Bagaimana bisa Pemerintah Dunia harus ‘tunduk’ dalam mandat seorang mafia? Joker jawabannya. Selain ia memiliki darah bangsawan yang pernah berdomisili di Mariejois, yaitu tempat bagi Terynobito dan keluarganya. Namun, seperti yang dikisahkan Aristoteles mengenai aristokrasi yaitu pada kasus yang terjadi dengan orang-orang yang di Sparta disebut Partheniae. Yang merupakan putra-putra (tidak sah) dari bangsawan Sprata; mereka berkomplot bersama tetapi tercium, dan dipencarkan untuk mendiami Tarentum.[vii]

Sebagai gambaran akan dunia bangsawan yang sarat akan kekuasaannya. Aristoteles juga menambahkan, keruntuhan aristokrasi, dan juga pemerintahan konstitusional (polity) terutama disebabkan oleh beberapa penyimpangan dan keadilan di dalam konstitusi itu sendiri.

Kembali pada Dressrosa, Joker dengan privilesenya mampu merekayasa media cetak pada saat itu, dengan berita palsu tentang pengunduran dirinya dari Shichibukai yang membuat rakyatnya mendatangi rumahnya untuk meminta klarifikasi atas berita tersebut. Namun, ia tetap tenang ala aristokrat mainstream dengan senyum lebarnya saat menghadapi permasalahan yang menimpa dirinya.

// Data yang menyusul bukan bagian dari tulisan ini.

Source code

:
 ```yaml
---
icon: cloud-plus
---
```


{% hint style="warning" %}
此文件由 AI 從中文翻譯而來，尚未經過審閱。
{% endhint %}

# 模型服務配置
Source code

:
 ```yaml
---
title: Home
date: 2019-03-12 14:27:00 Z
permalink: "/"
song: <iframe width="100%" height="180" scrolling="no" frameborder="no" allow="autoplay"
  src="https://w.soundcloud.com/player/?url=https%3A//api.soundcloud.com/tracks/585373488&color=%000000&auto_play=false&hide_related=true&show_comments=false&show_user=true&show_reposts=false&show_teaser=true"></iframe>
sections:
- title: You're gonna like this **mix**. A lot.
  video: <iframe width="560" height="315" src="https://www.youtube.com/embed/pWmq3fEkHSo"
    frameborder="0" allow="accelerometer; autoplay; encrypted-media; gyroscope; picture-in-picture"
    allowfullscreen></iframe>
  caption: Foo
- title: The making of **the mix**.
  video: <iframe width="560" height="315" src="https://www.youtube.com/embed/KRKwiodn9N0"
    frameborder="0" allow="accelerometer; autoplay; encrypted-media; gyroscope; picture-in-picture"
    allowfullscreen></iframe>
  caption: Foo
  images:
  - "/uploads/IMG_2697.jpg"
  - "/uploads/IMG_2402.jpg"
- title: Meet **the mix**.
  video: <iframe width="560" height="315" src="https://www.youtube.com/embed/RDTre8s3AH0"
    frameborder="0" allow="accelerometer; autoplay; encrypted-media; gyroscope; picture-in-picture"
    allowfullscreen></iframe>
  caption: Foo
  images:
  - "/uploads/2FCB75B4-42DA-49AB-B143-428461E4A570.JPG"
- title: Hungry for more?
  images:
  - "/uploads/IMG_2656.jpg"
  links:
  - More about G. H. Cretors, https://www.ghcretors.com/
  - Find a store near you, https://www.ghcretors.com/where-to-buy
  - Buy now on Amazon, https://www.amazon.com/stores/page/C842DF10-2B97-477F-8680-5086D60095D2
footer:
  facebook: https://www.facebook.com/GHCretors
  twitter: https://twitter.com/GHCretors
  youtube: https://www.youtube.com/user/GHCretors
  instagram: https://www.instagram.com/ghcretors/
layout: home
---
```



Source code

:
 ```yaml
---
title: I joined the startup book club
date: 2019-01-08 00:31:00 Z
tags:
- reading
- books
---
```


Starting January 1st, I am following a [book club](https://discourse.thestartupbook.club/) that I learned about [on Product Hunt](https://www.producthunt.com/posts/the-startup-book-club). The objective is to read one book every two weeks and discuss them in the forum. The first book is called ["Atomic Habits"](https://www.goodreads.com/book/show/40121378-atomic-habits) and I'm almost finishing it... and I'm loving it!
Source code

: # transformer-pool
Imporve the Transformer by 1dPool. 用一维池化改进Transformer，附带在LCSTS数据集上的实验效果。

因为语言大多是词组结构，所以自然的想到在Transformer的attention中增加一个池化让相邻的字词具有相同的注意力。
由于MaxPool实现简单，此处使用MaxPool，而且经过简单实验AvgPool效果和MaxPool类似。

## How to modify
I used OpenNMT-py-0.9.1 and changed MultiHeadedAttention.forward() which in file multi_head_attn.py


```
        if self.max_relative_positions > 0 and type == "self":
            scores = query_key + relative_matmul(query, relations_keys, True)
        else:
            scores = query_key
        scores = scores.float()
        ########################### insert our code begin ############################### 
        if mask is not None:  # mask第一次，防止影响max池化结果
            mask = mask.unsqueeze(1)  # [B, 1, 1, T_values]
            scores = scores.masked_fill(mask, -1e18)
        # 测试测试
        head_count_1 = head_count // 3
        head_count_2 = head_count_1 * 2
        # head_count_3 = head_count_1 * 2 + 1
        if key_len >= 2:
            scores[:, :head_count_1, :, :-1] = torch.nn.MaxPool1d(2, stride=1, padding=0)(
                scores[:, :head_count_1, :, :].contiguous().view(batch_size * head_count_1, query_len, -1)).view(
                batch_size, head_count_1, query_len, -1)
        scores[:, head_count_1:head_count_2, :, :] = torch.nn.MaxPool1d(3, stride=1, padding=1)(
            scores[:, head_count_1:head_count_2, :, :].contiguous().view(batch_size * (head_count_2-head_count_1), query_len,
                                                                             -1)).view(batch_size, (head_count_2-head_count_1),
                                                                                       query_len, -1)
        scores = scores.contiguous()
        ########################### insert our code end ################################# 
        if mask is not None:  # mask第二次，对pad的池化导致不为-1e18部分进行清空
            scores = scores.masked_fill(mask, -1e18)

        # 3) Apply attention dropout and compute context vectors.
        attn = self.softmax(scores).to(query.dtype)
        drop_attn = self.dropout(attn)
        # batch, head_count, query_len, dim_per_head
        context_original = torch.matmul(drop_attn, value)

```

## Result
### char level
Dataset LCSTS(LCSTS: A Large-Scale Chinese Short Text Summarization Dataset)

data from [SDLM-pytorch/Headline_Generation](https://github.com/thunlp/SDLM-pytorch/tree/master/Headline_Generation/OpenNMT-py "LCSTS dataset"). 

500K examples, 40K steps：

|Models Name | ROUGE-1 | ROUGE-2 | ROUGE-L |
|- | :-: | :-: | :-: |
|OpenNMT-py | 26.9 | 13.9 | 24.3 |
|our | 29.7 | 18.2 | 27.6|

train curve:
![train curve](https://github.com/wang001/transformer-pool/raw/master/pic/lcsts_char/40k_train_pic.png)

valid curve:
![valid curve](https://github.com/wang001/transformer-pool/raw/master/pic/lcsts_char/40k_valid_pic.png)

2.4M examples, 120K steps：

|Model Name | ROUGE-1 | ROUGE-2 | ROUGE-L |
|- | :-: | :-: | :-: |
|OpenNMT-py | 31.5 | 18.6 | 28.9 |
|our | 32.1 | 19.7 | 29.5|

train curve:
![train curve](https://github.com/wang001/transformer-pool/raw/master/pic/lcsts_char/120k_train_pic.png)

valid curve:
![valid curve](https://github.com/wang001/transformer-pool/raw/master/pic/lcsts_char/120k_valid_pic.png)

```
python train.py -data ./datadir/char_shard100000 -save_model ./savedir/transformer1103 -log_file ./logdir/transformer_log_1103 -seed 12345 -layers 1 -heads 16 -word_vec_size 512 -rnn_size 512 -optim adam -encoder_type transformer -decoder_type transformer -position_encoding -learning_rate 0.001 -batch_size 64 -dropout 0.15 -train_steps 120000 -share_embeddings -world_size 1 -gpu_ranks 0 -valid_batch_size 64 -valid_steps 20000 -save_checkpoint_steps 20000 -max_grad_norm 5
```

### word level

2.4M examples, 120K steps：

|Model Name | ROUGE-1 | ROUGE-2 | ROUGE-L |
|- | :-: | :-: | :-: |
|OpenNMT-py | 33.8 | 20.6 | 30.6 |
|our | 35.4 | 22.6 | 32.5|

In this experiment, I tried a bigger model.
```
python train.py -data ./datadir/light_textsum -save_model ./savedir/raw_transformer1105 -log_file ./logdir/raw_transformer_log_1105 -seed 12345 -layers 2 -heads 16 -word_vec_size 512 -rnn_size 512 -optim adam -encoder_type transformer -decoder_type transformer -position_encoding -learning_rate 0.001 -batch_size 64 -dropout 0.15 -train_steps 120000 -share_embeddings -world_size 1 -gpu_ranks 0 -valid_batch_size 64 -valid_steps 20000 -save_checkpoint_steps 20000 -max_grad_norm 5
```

Siapa yang bisa merekayasa media selain mafia bersosok penguasa? Itulah Joker, dengan segala muslihat dan hak privilese yang di tangannya ia bisa ‘menyuap’ Pemerintah Dunia. Apabila tidak patuh? Go to hell, seperti itu elaborasi Joker. Walau dengan status broker, ia hampir sekelas dengan Yonko dalam relasi bisnis gelapnya.

Joker mampu membuat pengikutnya mengorbankan jiwa dan raganya untuk menlindungi dirinya ketika ada yang hendak mengusik Joker, dan orang harus mampu bertindak. Seakan-akan ia mampu menghadapi segala hal dan mengundurkan dirinya seolah-olah dia tidak mampu berbuat apapun.[viii]

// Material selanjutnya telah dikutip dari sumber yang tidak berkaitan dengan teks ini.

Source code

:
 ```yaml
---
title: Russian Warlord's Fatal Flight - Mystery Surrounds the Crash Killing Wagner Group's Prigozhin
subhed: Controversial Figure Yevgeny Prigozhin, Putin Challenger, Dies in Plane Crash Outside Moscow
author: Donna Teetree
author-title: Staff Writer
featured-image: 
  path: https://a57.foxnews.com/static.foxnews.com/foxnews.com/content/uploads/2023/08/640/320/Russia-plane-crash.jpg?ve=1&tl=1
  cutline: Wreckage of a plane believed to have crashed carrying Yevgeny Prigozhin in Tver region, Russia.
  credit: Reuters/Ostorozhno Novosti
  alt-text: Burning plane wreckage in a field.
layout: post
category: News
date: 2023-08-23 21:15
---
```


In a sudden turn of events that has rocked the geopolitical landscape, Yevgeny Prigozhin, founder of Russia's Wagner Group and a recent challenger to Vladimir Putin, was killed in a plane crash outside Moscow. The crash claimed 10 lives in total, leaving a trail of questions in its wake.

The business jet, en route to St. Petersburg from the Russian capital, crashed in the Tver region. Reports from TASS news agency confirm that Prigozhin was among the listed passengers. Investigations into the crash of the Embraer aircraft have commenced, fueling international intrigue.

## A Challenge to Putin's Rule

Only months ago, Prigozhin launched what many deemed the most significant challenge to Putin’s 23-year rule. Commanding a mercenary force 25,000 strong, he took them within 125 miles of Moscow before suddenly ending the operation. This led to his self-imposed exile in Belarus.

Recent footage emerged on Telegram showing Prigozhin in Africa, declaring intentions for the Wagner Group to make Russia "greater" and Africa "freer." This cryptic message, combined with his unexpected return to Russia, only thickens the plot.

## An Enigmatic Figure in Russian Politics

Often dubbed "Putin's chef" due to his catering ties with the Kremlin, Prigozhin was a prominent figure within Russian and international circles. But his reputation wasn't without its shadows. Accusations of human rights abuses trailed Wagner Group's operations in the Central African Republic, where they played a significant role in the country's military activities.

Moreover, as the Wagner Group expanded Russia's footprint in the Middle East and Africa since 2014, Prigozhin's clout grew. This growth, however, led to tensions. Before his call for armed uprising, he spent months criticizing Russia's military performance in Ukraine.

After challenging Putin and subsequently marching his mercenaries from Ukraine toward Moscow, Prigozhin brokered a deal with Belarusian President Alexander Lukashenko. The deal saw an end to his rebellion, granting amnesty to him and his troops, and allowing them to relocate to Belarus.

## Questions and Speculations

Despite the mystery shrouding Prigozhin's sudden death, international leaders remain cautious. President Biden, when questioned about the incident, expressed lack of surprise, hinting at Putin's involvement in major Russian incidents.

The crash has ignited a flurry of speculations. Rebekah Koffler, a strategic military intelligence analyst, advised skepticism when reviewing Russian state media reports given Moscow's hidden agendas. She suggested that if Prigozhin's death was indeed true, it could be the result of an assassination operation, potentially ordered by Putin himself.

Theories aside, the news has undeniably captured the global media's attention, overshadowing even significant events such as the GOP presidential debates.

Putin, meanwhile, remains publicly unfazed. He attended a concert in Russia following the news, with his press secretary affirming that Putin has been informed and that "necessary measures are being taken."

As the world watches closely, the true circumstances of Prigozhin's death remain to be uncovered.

Walaupun Joker tidak perlu perlindungan, karena loyalitas pasukannya begitu tinggi maka dengan mudah Joker memanfaatkan keadaaan tersebut. Kemudian apa yang tetap tinggal sebagai suatu yang benar dalam visi ekonomi dunianya adalah mendirikan suatu masyarakat yang makin lama makin dibatasi oleh irama produksi.[ix] Sehingga dalam tatapan prejudis akan masa lalu joker yang menanggalkan status Terynobito-nya, sebab ayahnya memilih hidup dengan manusia biasa, dan ini membuat luka di hati Joker sendiri.

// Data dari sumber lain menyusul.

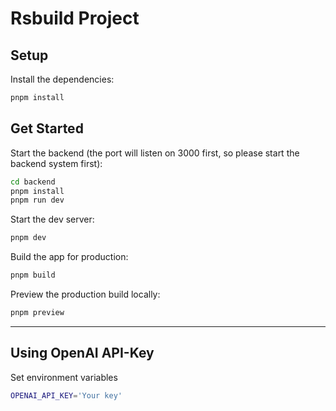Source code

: # Rsbuild Project

## Setup

Install the dependencies:

```bash
pnpm install
```

## Get Started

Start the backend (the port will listen on 3000 first, so please start the backend system first):
```bash
cd backend
pnpm install
pnpm run dev
```


Start the dev server:

```bash
pnpm dev
```

Build the app for production:

```bash
pnpm build
```

Preview the production build locally:

```bash
pnpm preview
```
---
## Using OpenAI API-Key
Set environment variables
```bash
OPENAI_API_KEY='Your key'
```

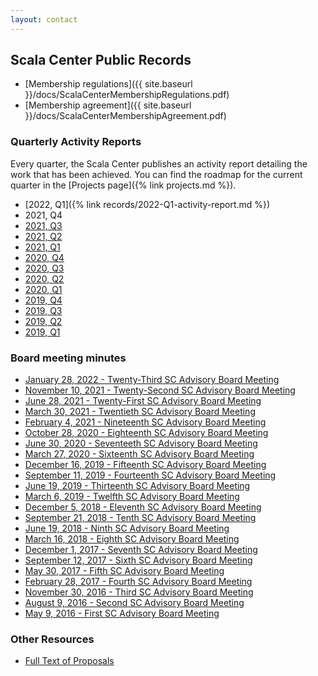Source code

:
 ```yaml
---
layout: contact
---
```


## Scala Center Public Records

- [Membership regulations]({{ site.baseurl }}/docs/ScalaCenterMembershipRegulations.pdf)
- [Membership agreement]({{ site.baseurl }}/docs/ScalaCenterMembershipAgreement.pdf)

### Quarterly Activity Reports

Every quarter, the Scala Center publishes an activity report detailing the
work that has been achieved. You can find the roadmap for the current quarter
in the [Projects page]({% link projects.md %}).

- [2022, Q1]({% link records/2022-Q1-activity-report.md %})
- 2021, Q4
- [2021, Q3](/minutes/2021/11/10/2021-11-10-november-10-2021.pdf)
- [2021, Q2](/minutes/2021/06/28/2021-06-28-seb-june-28-2021.pdf)
- [2021, Q1](/minutes/2021/03/30/2021-03-30-seb-march-30-2021.pdf)
- [2020, Q4](/minutes/2021/02/04/2021-02-04-seb-february-4-2021.pdf)
- [2020, Q3](/minutes/2020/10/28/2020-10-28-seb-october-28-2020.pdf)
- [2020, Q2](/minutes/2020/06/30/2020-06-30-seb-june-30-2020.pdf)
- [2020, Q1](/minutes/2020/03/27/2020-03-27-march-27-2020.pdf)
- [2019, Q4](/minutes/2019/12/16/2019-12-16-december-16-2019.pdf)
- [2019, Q3](/minutes/2019/09/11/2019-09-11-september-11-2019.pdf)
- [2019, Q2](/minutes/2019/06/19/2019-06-19-june-19-2019.pdf)
- [2019, Q1](/minutes/2019/03/06/2019-03-06-march-6-2019.pdf)

### Board meeting minutes

- [January 28, 2022 - Twenty-Third SC Advisory Board Meeting](/minutes/2022/01/28/january-28-2022.html)
- [November 10, 2021 - Twenty-Second SC Advisory Board Meeting](/minutes/2021/11/10/november-10-2021.html)
- [June 28, 2021 - Twenty-First SC Advisory Board Meeting](/minutes/2021/06/28/june-28-2021.html)
- [March 30, 2021 - Twentieth SC Advisory Board Meeting](/minutes/2021/03/30/march-30-2021.html)
- [February 4, 2021 - Nineteenth SC Advisory Board Meeting](/minutes/2021/02/04/february-4-2021.html)
- [October 28, 2020 - Eighteenth SC Advisory Board Meeting](/minutes/2020/10/28/october-28-2020.html)
- [June 30, 2020 - Seventeeth SC Advisory Board Meeting](/minutes/2020/06/30/june-30-2020.html)
- [March 27, 2020 - Sixteenth SC Advisory Board Meeting](/minutes/2020/03/27/march-27-2020.html)
- [December 16, 2019 - Fifteenth SC Advisory Board Meeting](/minutes/2019/12/16/december-16-2019.html)
- [September 11, 2019 - Fourteenth SC Advisory Board Meeting](/minutes/2019/09/11/september-11-2019.html)
- [June 19, 2019 - Thirteenth SC Advisory Board Meeting](/minutes/2019/06/19/june-19-2019.html)
- [March 6, 2019 - Twelfth SC Advisory Board Meeting](/minutes/2019/03/06/march-6-2019.html)
- [December 5, 2018 - Eleventh SC Advisory Board Meeting](/minutes/2018/12/05/december-5-2018.html)
- [September 21, 2018 - Tenth SC Advisory Board Meeting](/minutes/2018/09/21/september-21-2018.html)
- [June 19, 2018 - Ninth SC Advisory Board Meeting](/minutes/2018/06/19/june-19-2018.html)
- [March 16, 2018 - Eighth SC Advisory Board Meeting](/minutes/2018/03/16/march-16-2018.html)
- [December 1, 2017 - Seventh SC Advisory Board Meeting](/minutes/2017/12/01/december-1-2017.html)
- [September 12, 2017 - Sixth SC Advisory Board Meeting](/minutes/2017/09/12/september-12-2017.html)
- [May 30, 2017 - Fifth SC Advisory Board Meeting](/minutes/2017/05/30/may-30-2017.html)
- [February 28, 2017 - Fourth SC Advisory Board Meeting](/minutes/2017/02/28/february-28-2017.html)
- [November 30, 2016 - Third SC Advisory Board Meeting](/minutes/2016/11/30/november-30-2016.html)
- [August 9, 2016 - Second SC Advisory Board Meeting](/minutes/2016/08/09/august-9-2016.html)
- [May 9, 2016 - First SC Advisory Board Meeting](/minutes/2016/06/06/may-9-2016.html)

### Other Resources

- [Full Text of Proposals](https://github.com/scalacenter/advisoryboard/tree/master/proposals)
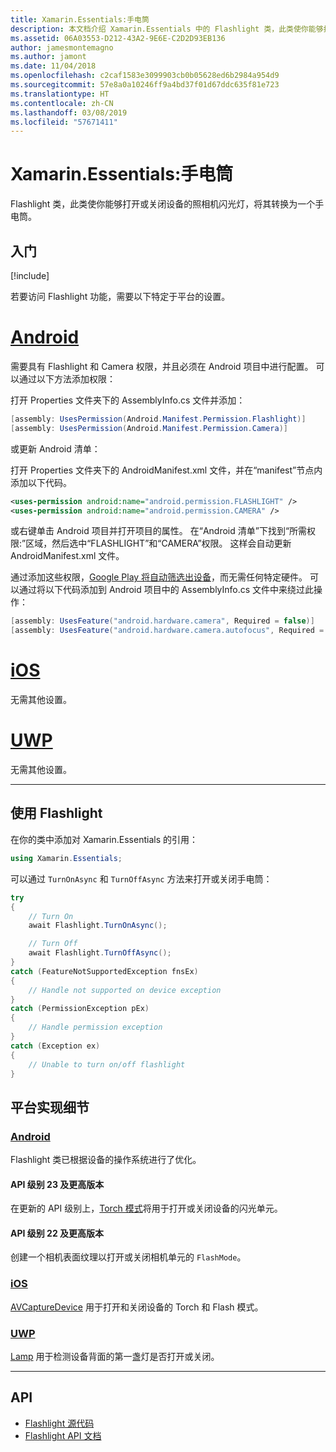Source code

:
 ```yaml
---
title: Xamarin.Essentials:手电筒
description: 本文档介绍 Xamarin.Essentials 中的 Flashlight 类，此类使你能够打开或关闭设备的照相机闪光灯，将其转换为一个手电筒。
ms.assetid: 06A03553-D212-43A2-9E6E-C2D2D93EB136
author: jamesmontemagno
ms.author: jamont
ms.date: 11/04/2018
ms.openlocfilehash: c2caf1583e3099903cb0b05628ed6b2984a954d9
ms.sourcegitcommit: 57e8a0a10246ff9a4bd37f01d67ddc635f81e723
ms.translationtype: HT
ms.contentlocale: zh-CN
ms.lasthandoff: 03/08/2019
ms.locfileid: "57671411"
---
```

# <a name="xamarinessentials-flashlight"></a>Xamarin.Essentials:手电筒

Flashlight 类，此类使你能够打开或关闭设备的照相机闪光灯，将其转换为一个手电筒。

## <a name="get-started"></a>入门

[!include[](~/essentials/includes/get-started.md)]

若要访问 Flashlight 功能，需要以下特定于平台的设置。

# <a name="androidtabandroid"></a>[Android](#tab/android)

需要具有 Flashlight 和 Camera 权限，并且必须在 Android 项目中进行配置。 可以通过以下方法添加权限：

打开 Properties 文件夹下的 AssemblyInfo.cs 文件并添加：

```csharp
[assembly: UsesPermission(Android.Manifest.Permission.Flashlight)]
[assembly: UsesPermission(Android.Manifest.Permission.Camera)]
```

或更新 Android 清单：

打开 Properties 文件夹下的 AndroidManifest.xml 文件，并在“manifest”节点内添加以下代码。

```xml
<uses-permission android:name="android.permission.FLASHLIGHT" />
<uses-permission android:name="android.permission.CAMERA" />
```

或右键单击 Android 项目并打开项目的属性。 在“Android 清单”下找到“所需权限:”区域，然后选中“FLASHLIGHT”和“CAMERA”权限。 这样会自动更新 AndroidManifest.xml 文件。

通过添加这些权限，[Google Play 将自动筛选出设备](https://developer.android.com/guide/topics/manifest/uses-feature-element.html#permissions-features)，而无需任何特定硬件。 可以通过将以下代码添加到 Android 项目中的 AssemblyInfo.cs 文件中来绕过此操作：

```csharp
[assembly: UsesFeature("android.hardware.camera", Required = false)]
[assembly: UsesFeature("android.hardware.camera.autofocus", Required = false)]
```

# <a name="iostabios"></a>[iOS](#tab/ios)

无需其他设置。

# <a name="uwptabuwp"></a>[UWP](#tab/uwp)

无需其他设置。

-----

## <a name="using-flashlight"></a>使用 Flashlight

在你的类中添加对 Xamarin.Essentials 的引用：

```csharp
using Xamarin.Essentials;
```

可以通过 `TurnOnAsync` 和 `TurnOffAsync` 方法来打开或关闭手电筒：

```csharp
try
{
    // Turn On
    await Flashlight.TurnOnAsync();

    // Turn Off
    await Flashlight.TurnOffAsync();
}
catch (FeatureNotSupportedException fnsEx)
{
    // Handle not supported on device exception
}
catch (PermissionException pEx)
{
    // Handle permission exception
}
catch (Exception ex)
{
    // Unable to turn on/off flashlight
}
```

## <a name="platform-implementation-specifics"></a>平台实现细节

### <a name="androidtabandroid"></a>[Android](#tab/android)

Flashlight 类已根据设备的操作系统进行了优化。

#### <a name="api-level-23-and-higher"></a>API 级别 23 及更高版本

在更新的 API 级别上，[Torch 模式](https://developer.android.com/reference/android/hardware/camera2/CameraManager.html#setTorchMode)将用于打开或关闭设备的闪光单元。

#### <a name="api-level-22-and-lower"></a>API 级别 22 及更高版本

创建一个相机表面纹理以打开或关闭相机单元的 `FlashMode`。 

### <a name="iostabios"></a>[iOS](#tab/ios)

[AVCaptureDevice](https://developer.xamarin.com/api/type/AVFoundation.AVCaptureDevice/) 用于打开和关闭设备的 Torch 和 Flash 模式。

### <a name="uwptabuwp"></a>[UWP](#tab/uwp)

[Lamp](https://docs.microsoft.com/uwp/api/windows.devices.lights.lamp) 用于检测设备背面的第一盏灯是否打开或关闭。

-----

## <a name="api"></a>API

- [Flashlight 源代码](https://github.com/xamarin/Essentials/tree/master/Xamarin.Essentials/Flashlight)
- [Flashlight API 文档](xref:Xamarin.Essentials.Flashlight)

Maka sejarah itu bukanlah apa-apa selain suatu mimpi putus asa.[x] Bagi Joker, Pengadilan Dunia ialah sebagai mana digambarkan oleh Albert Camus bahwa “Dunia pengadilan adalah dunia yang berjalin melingkar-lingkar di mana keberhasilan dan kebenaran akan membuktikan satu sama lain. Di mana setiap cermin memantulkan mistifikasi yang sama.” Dan sambung Saint Ignatius mengenai pengadilan “Kita harus selalu siap, seakan-akan kita tidak bersalah, untuk meyakini bahwa apa yang kita lihat sebagai putih itu adalah hitam.[xi]

Dan istilah ‘kebal hukum’ memang melekat dalam diri Joker. Selain sebagai broker, ia juga mafia yang sekaligus merangkap sebagai penguasa lautan yang berada dalam ‘posisi aman’ pemerintahan yang membuatnya bertindak sekehendaknya.

Relevansi Politik Ke-Indonesiaan

Dalam suasana politik yang sudah kehilangan arah, sosok Joker memang selalu mempunyai usaha menjatuhkan harkat, derajat, dan martabat negara ini. Dengan berbagai anomali yang berbalut kamia politik, yang sejatinya perampok negeri ini masih hidup dengan leluasa.

Mafia juga merangkap sebagai penguasa, seperti gambaran Oda tentang Joker. Namun, betapapun kejamnya tragedi kemanusiaan 1965, kekejaman harus dikurangi dengan sikap moderat, adil, dan itu ditandai dengan tiadanya sikap arogan. Karena walau seperti apapun, kita semua adalah aktor politik di masa depan yang akan menentukan arah politik kita yang semakin semrawut ini.

Mengutip selorohan N. Machiavelli yang penulis persepsikan terhadap Joker, “Pemerintah adalah pengelolaan terhadap warga negara sedemikian rupa sehingga mereka tidak mampu dan tidak ingin menentangmu.”

*Penulis adalah alumnnus Insitut Studi Islam Fahmina (ISIF) Cirebon.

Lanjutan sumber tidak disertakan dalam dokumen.